### Work required
Every line of the records below from the line with "textContent & innerText" up to and including the line with "Pyramid of doom" must be reproduced exactly, and no line outside that range.
::: Exercise materials
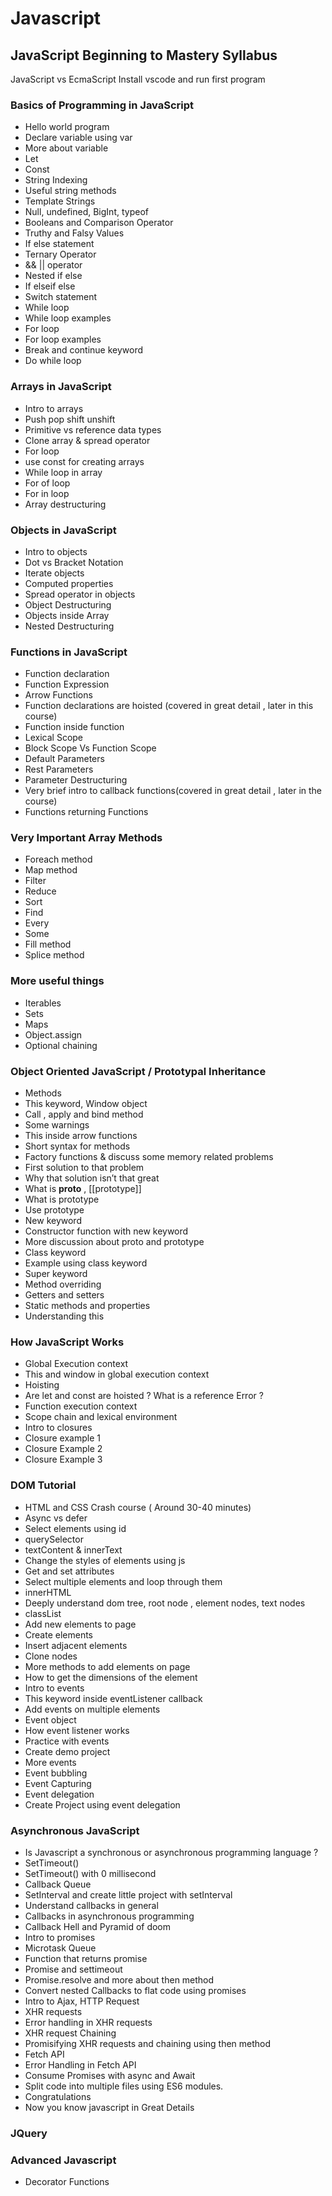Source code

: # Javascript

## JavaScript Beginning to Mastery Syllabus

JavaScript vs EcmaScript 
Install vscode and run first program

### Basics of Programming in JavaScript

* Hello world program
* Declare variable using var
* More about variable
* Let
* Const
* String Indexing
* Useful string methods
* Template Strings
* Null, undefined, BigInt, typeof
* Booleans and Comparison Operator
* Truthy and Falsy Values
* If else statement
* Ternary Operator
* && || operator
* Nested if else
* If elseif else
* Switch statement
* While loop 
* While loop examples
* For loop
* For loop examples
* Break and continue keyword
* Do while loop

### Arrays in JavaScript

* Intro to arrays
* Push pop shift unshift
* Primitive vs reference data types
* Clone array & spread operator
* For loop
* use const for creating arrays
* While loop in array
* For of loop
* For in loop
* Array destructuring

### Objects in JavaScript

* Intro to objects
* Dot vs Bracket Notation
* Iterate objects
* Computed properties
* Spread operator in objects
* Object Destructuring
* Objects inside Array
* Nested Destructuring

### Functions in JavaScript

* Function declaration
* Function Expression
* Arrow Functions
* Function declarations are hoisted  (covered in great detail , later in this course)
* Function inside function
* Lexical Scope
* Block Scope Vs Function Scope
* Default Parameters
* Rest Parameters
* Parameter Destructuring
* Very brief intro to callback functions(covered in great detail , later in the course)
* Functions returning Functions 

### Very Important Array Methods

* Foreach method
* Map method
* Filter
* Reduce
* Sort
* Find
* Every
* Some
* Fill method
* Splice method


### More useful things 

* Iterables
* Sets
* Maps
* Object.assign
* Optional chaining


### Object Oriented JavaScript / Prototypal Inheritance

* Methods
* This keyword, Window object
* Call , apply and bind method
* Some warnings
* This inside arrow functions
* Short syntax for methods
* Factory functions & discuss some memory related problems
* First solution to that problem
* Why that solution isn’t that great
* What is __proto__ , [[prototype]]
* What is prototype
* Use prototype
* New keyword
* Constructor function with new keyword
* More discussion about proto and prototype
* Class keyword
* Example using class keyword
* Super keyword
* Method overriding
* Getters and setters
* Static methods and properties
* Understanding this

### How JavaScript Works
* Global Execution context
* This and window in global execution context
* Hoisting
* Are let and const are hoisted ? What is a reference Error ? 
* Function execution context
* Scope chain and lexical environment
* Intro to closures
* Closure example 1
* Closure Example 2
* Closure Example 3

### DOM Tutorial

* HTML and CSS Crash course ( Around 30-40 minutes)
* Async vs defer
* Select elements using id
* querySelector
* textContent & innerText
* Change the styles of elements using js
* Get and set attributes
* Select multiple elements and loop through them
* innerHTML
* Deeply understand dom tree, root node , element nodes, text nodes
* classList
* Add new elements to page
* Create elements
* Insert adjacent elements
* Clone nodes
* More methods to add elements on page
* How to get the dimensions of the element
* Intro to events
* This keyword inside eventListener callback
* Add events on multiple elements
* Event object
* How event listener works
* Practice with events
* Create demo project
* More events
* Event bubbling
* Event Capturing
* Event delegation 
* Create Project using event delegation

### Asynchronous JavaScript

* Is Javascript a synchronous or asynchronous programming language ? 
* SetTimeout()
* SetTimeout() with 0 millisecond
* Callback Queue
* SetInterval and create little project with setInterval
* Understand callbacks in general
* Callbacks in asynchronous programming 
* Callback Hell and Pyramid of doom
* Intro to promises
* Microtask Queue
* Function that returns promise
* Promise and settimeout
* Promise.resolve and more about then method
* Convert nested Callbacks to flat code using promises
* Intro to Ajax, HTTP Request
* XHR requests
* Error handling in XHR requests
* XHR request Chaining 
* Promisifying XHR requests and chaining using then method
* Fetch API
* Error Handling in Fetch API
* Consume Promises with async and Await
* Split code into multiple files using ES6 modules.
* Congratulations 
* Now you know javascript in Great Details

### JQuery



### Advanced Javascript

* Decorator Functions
::::::
::: Exercise materials
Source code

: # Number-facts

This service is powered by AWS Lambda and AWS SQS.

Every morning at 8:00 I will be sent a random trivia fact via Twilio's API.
::::::
### Answer section
* textContent & innerText
* Change the styles of elements using js
* Get and set attributes
* Select multiple elements and loop through them
* innerHTML
* Deeply understand dom tree, root node , element nodes, text nodes
* classList
* Add new elements to page
* Create elements
* Insert adjacent elements
* Clone nodes
* More methods to add elements on page
* How to get the dimensions of the element
* Intro to events
* This keyword inside eventListener callback
* Add events on multiple elements
* Event object
* How event listener works
* Practice with events
* Create demo project
* More events
* Event bubbling
* Event Capturing
* Event delegation 
* Create Project using event delegation

### Asynchronous JavaScript

* Is Javascript a synchronous or asynchronous programming language ? 
* SetTimeout()
* SetTimeout() with 0 millisecond
* Callback Queue
* SetInterval and create little project with setInterval
* Understand callbacks in general
* Callbacks in asynchronous programming 
* Callback Hell and Pyramid of doom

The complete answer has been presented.